Work instruction
Retype the listing that follows, word for word.

Supplied entries

========================================================================

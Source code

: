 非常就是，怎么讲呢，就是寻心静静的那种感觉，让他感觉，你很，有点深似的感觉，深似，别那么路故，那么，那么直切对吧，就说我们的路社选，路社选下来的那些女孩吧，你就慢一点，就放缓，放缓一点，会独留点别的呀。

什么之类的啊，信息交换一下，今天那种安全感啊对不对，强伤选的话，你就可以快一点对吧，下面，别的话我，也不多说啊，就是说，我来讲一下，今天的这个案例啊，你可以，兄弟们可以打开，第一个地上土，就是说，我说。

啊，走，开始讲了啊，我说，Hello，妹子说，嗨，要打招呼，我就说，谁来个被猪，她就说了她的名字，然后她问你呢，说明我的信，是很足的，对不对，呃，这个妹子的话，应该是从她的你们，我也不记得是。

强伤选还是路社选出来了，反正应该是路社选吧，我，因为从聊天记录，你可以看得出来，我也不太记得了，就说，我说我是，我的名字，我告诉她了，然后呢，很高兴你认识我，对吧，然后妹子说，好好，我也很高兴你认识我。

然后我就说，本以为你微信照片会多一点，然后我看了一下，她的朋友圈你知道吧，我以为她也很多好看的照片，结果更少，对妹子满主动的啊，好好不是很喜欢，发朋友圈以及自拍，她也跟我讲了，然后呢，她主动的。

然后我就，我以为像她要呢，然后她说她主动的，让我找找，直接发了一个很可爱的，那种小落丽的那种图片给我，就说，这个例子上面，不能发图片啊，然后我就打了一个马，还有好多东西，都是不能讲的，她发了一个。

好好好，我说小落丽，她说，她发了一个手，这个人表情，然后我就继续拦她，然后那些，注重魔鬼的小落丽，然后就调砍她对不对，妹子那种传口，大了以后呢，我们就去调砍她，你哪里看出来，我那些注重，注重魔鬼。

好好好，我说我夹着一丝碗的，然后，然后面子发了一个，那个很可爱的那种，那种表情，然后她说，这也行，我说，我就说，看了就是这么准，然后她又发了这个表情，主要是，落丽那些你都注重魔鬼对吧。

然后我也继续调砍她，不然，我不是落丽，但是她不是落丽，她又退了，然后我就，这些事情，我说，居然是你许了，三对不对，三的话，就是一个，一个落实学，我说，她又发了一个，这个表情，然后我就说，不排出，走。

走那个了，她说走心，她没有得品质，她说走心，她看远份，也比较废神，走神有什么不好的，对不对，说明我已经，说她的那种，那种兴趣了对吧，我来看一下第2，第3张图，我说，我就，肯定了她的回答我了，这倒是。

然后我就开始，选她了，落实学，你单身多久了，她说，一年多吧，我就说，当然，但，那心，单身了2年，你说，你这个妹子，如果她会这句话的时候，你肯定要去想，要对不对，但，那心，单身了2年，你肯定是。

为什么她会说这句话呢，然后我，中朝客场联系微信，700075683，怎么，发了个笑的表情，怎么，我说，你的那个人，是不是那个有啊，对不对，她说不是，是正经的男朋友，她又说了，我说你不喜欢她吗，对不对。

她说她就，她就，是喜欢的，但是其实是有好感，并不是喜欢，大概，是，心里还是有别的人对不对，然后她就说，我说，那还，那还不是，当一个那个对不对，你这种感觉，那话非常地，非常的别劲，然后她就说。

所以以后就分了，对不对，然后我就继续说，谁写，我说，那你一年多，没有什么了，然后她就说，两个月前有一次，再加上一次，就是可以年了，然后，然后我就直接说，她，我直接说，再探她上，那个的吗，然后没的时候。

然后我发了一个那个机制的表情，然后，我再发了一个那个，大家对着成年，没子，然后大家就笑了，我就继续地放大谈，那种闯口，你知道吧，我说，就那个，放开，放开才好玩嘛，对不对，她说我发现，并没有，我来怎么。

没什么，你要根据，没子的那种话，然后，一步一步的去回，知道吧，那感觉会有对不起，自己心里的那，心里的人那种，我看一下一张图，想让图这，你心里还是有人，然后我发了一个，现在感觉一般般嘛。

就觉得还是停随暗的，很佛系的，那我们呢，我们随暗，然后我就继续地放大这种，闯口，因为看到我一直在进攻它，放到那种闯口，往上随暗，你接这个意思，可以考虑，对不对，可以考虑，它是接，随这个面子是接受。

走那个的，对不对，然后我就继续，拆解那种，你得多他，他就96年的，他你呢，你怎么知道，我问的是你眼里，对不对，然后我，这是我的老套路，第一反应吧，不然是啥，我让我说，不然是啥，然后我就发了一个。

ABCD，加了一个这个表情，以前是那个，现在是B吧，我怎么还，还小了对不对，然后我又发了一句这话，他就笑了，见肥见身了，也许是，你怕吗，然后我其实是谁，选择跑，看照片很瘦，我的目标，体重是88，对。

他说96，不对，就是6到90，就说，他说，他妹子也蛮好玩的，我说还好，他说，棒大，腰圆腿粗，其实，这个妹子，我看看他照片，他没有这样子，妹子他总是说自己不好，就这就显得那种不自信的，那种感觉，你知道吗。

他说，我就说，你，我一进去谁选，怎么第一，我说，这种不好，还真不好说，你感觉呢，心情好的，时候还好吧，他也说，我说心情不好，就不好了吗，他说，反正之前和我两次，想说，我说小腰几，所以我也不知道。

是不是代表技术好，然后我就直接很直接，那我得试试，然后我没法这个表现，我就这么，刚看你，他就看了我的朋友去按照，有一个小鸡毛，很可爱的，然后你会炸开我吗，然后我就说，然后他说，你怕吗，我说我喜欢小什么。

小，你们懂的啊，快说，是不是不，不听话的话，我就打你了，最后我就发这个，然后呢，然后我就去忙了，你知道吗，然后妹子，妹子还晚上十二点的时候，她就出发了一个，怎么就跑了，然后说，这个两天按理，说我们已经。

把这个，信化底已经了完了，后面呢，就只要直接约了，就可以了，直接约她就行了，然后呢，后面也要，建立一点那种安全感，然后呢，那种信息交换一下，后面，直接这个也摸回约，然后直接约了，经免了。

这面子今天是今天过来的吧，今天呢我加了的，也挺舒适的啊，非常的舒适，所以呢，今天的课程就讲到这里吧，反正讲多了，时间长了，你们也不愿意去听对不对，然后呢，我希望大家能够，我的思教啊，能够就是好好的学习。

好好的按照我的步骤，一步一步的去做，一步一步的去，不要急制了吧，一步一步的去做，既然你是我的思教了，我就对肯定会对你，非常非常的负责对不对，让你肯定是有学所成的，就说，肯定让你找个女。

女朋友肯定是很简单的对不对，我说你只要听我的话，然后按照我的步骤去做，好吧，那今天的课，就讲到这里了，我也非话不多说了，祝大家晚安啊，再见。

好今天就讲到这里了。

========================================================================

Response
Source code

: 非常就是，怎么讲呢，就是寻心静静的那种感觉，让他感觉，你很，有点深似的感觉，深似，别那么路故，那么，那么直切对吧，就说我们的路社选，路社选下来的那些女孩吧，你就慢一点，就放缓，放缓一点，会独留点别的呀。

什么之类的啊，信息交换一下，今天那种安全感啊对不对，强伤选的话，你就可以快一点对吧，下面，别的话我，也不多说啊，就是说，我来讲一下，今天的这个案例啊，你可以，兄弟们可以打开，第一个地上土，就是说，我说。

啊，走，开始讲了啊，我说，Hello，妹子说，嗨，要打招呼，我就说，谁来个被猪，她就说了她的名字，然后她问你呢，说明我的信，是很足的，对不对，呃，这个妹子的话，应该是从她的你们，我也不记得是。

强伤选还是路社选出来了，反正应该是路社选吧，我，因为从聊天记录，你可以看得出来，我也不太记得了，就说，我说我是，我的名字，我告诉她了，然后呢，很高兴你认识我，对吧，然后妹子说，好好，我也很高兴你认识我。

然后我就说，本以为你微信照片会多一点，然后我看了一下，她的朋友圈你知道吧，我以为她也很多好看的照片，结果更少，对妹子满主动的啊，好好不是很喜欢，发朋友圈以及自拍，她也跟我讲了，然后呢，她主动的。

然后我就，我以为像她要呢，然后她说她主动的，让我找找，直接发了一个很可爱的，那种小落丽的那种图片给我，就说，这个例子上面，不能发图片啊，然后我就打了一个马，还有好多东西，都是不能讲的，她发了一个。

好好好，我说小落丽，她说，她发了一个手，这个人表情，然后我就继续拦她，然后那些，注重魔鬼的小落丽，然后就调砍她对不对，妹子那种传口，大了以后呢，我们就去调砍她，你哪里看出来，我那些注重，注重魔鬼。

好好好，我说我夹着一丝碗的，然后，然后面子发了一个，那个很可爱的那种，那种表情，然后她说，这也行，我说，我就说，看了就是这么准，然后她又发了这个表情，主要是，落丽那些你都注重魔鬼对吧。

然后我也继续调砍她，不然，我不是落丽，但是她不是落丽，她又退了，然后我就，这些事情，我说，居然是你许了，三对不对，三的话，就是一个，一个落实学，我说，她又发了一个，这个表情，然后我就说，不排出，走。

走那个了，她说走心，她没有得品质，她说走心，她看远份，也比较废神，走神有什么不好的，对不对，说明我已经，说她的那种，那种兴趣了对吧，我来看一下第2，第3张图，我说，我就，肯定了她的回答我了，这倒是。

然后我就开始，选她了，落实学，你单身多久了，她说，一年多吧，我就说，当然，但，那心，单身了2年，你说，你这个妹子，如果她会这句话的时候，你肯定要去想，要对不对，但，那心，单身了2年，你肯定是。

为什么她会说这句话呢，然后我，中朝客场联系微信，700075683，怎么，发了个笑的表情，怎么，我说，你的那个人，是不是那个有啊，对不对，她说不是，是正经的男朋友，她又说了，我说你不喜欢她吗，对不对。

她说她就，她就，是喜欢的，但是其实是有好感，并不是喜欢，大概，是，心里还是有别的人对不对，然后她就说，我说，那还，那还不是，当一个那个对不对，你这种感觉，那话非常地，非常的别劲，然后她就说。

所以以后就分了，对不对，然后我就继续说，谁写，我说，那你一年多，没有什么了，然后她就说，两个月前有一次，再加上一次，就是可以年了，然后，然后我就直接说，她，我直接说，再探她上，那个的吗，然后没的时候。

然后我发了一个那个机制的表情，然后，我再发了一个那个，大家对着成年，没子，然后大家就笑了，我就继续地放大谈，那种闯口，你知道吧，我说，就那个，放开，放开才好玩嘛，对不对，她说我发现，并没有，我来怎么。

没什么，你要根据，没子的那种话，然后，一步一步的去回，知道吧，那感觉会有对不起，自己心里的那，心里的人那种，我看一下一张图，想让图这，你心里还是有人，然后我发了一个，现在感觉一般般嘛。

就觉得还是停随暗的，很佛系的，那我们呢，我们随暗，然后我就继续地放大这种，闯口，因为看到我一直在进攻它，放到那种闯口，往上随暗，你接这个意思，可以考虑，对不对，可以考虑，它是接，随这个面子是接受。

走那个的，对不对，然后我就继续，拆解那种，你得多他，他就96年的，他你呢，你怎么知道，我问的是你眼里，对不对，然后我，这是我的老套路，第一反应吧，不然是啥，我让我说，不然是啥，然后我就发了一个。

ABCD，加了一个这个表情，以前是那个，现在是B吧，我怎么还，还小了对不对，然后我又发了一句这话，他就笑了，见肥见身了，也许是，你怕吗，然后我其实是谁，选择跑，看照片很瘦，我的目标，体重是88，对。

他说96，不对，就是6到90，就说，他说，他妹子也蛮好玩的，我说还好，他说，棒大，腰圆腿粗，其实，这个妹子，我看看他照片，他没有这样子，妹子他总是说自己不好，就这就显得那种不自信的，那种感觉，你知道吗。

他说，我就说，你，我一进去谁选，怎么第一，我说，这种不好，还真不好说，你感觉呢，心情好的，时候还好吧，他也说，我说心情不好，就不好了吗，他说，反正之前和我两次，想说，我说小腰几，所以我也不知道。

是不是代表技术好，然后我就直接很直接，那我得试试，然后我没法这个表现，我就这么，刚看你，他就看了我的朋友去按照，有一个小鸡毛，很可爱的，然后你会炸开我吗，然后我就说，然后他说，你怕吗，我说我喜欢小什么。

小，你们懂的啊，快说，是不是不，不听话的话，我就打你了，最后我就发这个，然后呢，然后我就去忙了，你知道吗，然后妹子，妹子还晚上十二点的时候，她就出发了一个，怎么就跑了，然后说，这个两天按理，说我们已经。

把这个，信化底已经了完了，后面呢，就只要直接约了，就可以了，直接约她就行了，然后呢，后面也要，建立一点那种安全感，然后呢，那种信息交换一下，后面，直接这个也摸回约，然后直接约了，经免了。

这面子今天是今天过来的吧，今天呢我加了的，也挺舒适的啊，非常的舒适，所以呢，今天的课程就讲到这里吧，反正讲多了，时间长了，你们也不愿意去听对不对，然后呢，我希望大家能够，我的思教啊，能够就是好好的学习。

好好的按照我的步骤，一步一步的去做，一步一步的去，不要急制了吧，一步一步的去做，既然你是我的思教了，我就对肯定会对你，非常非常的负责对不对，让你肯定是有学所成的，就说，肯定让你找个女。

女朋友肯定是很简单的对不对，我说你只要听我的话，然后按照我的步骤去做，好吧，那今天的课，就讲到这里了，我也非话不多说了，祝大家晚安啊，再见。

好今天就讲到这里了。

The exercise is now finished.